Ask why the PC needs to go to a shop and don’t settle for the diagnostic scan explanation. The purpose of at-home PC repair is to troubleshoot, identify, and solve a simple PC issue. Ask what they mean by a diagnostic scan and how much it would cost. Ask the PC technician what knowledge he or she has gained and what their next steps will be. If they don’t have a plan, don’t believe them.
Diagnosing a home PC for issues and errors should not take longer than a week. This is because home PCs often suffer from the same, general issues. By and large, fixing and troubleshooting home computers requires a couple of methods. The issue is rarely strange enough to warrant a month of troubleshooting.
PC Repair Shop Scams
Most 0f what was covered in the At-Home repair section also applies to PC repair shops, so don’t be afraid to ask for documentation. I want to add; most small PC repair shops are surprisingly honest and transparent. The technicians will often be kind to users who aren’t well versed with computers and will attempt to charge competitive prices. There are, however, certain sales techniques which are sure-fire indicators that you could potentially be scammed.
Buy Anti-virus Now!
Some PC technicians aren’t technicians, they’re salespeople. Instead of trying to fix your problem, they’ll peddle certain items like anti-virus software. This anti-virus software can be costly and ineffective. Geek Squad, a PC repair company owned by Best Buy, is notorious for employing sales people as their heads of tech support.
This isn’t to say free software will prevent all computer infections that can occur. Yet, they can provide a comfortable buffer between you and harm. We have covered plenty of free Internet security suites and you can turn to other online sources, if you need help finding anti-virus and anti-malware software.
You Should Just Buy a New Computer
Most PC issues are fixable, as average daily use will not wear out the hardware components much. It’s also rare to have a failure of two or more components at a single time. Why would PC technicians recommend that you buy a new PC?
A legitimate reason is that parts for older PCs are hard to find and often out of circulation. Another one is pricing. Technicians charge a fee for troubleshooting, installation, and parts. The total cost of the PC repair may equal the cost of a new computer. In this specific case, a new computer makes sense.

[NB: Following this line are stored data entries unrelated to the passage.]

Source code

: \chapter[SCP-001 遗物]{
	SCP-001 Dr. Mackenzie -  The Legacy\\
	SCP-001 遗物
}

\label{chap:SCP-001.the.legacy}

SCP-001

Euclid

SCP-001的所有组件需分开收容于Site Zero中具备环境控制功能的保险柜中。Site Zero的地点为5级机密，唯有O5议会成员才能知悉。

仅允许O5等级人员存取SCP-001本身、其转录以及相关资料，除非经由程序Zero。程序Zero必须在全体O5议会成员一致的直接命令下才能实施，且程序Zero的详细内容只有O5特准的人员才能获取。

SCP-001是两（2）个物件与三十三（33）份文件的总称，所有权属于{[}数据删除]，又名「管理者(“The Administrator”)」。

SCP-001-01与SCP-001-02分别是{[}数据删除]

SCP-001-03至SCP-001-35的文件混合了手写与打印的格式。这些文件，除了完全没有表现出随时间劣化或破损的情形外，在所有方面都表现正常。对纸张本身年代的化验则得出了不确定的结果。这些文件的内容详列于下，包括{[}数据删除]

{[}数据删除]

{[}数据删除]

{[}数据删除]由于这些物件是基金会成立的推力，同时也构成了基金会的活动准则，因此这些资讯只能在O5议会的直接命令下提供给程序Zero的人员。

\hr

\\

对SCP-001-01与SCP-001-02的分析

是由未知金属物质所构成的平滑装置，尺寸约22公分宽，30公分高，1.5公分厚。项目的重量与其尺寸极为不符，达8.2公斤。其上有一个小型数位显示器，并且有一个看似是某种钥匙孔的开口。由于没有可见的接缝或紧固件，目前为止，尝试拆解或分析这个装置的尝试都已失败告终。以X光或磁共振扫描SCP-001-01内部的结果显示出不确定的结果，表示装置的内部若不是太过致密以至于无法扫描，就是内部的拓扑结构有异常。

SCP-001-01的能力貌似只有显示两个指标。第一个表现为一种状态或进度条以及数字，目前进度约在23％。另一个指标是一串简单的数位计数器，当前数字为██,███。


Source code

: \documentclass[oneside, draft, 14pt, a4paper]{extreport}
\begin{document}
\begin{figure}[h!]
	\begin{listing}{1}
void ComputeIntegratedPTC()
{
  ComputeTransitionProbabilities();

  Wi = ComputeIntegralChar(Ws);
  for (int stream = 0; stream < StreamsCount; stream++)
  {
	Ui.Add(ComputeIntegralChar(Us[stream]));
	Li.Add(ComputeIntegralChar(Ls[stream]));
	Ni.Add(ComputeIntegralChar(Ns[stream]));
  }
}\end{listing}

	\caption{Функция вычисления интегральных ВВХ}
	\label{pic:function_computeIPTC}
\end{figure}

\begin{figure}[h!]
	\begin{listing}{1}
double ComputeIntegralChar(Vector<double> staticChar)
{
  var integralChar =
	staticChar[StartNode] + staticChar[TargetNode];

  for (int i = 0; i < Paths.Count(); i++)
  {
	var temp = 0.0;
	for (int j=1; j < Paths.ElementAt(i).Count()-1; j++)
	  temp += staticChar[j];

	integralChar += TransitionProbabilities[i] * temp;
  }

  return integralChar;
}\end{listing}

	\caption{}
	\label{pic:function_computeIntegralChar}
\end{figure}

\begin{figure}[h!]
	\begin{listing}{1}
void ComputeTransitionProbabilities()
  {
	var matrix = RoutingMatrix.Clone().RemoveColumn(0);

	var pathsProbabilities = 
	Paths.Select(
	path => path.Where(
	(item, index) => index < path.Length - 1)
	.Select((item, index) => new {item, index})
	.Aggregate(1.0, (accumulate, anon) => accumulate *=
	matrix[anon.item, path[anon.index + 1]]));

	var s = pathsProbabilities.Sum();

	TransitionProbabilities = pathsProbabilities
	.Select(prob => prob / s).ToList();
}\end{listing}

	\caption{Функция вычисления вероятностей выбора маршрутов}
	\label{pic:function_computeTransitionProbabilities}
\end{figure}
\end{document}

The issue comes about when a minor operating system issue ends up costing you both your data and old computer. This is especially unfortunate if you end up spending a lot of money on hardware you don’t need. Ask for a printout of the price of fixing the computer and the price of a new one. If your PC technician is not willing to do that, shop around to get a different diagnosis. You walked in this shop to repair a PC, and not necessarily to buy a new one.
Don’t Fall for It!
Don’t fall for false diagnoses. Don’t know the difference between a CPU and a GPU, or an HDD and a CD-ROM? No problem, that’s what PC technicians are for. Ask questions!
Plenty of online resources, including a slew of websites, are devoted to helping you fix your computer woes. That doesn’t mean you should trust the first technician you meet. Be alert and follow this guide for a better repair experience. If you leave with any advice, please remember to treat PC repair like automotive repair: get documentation, get quotes, and get results.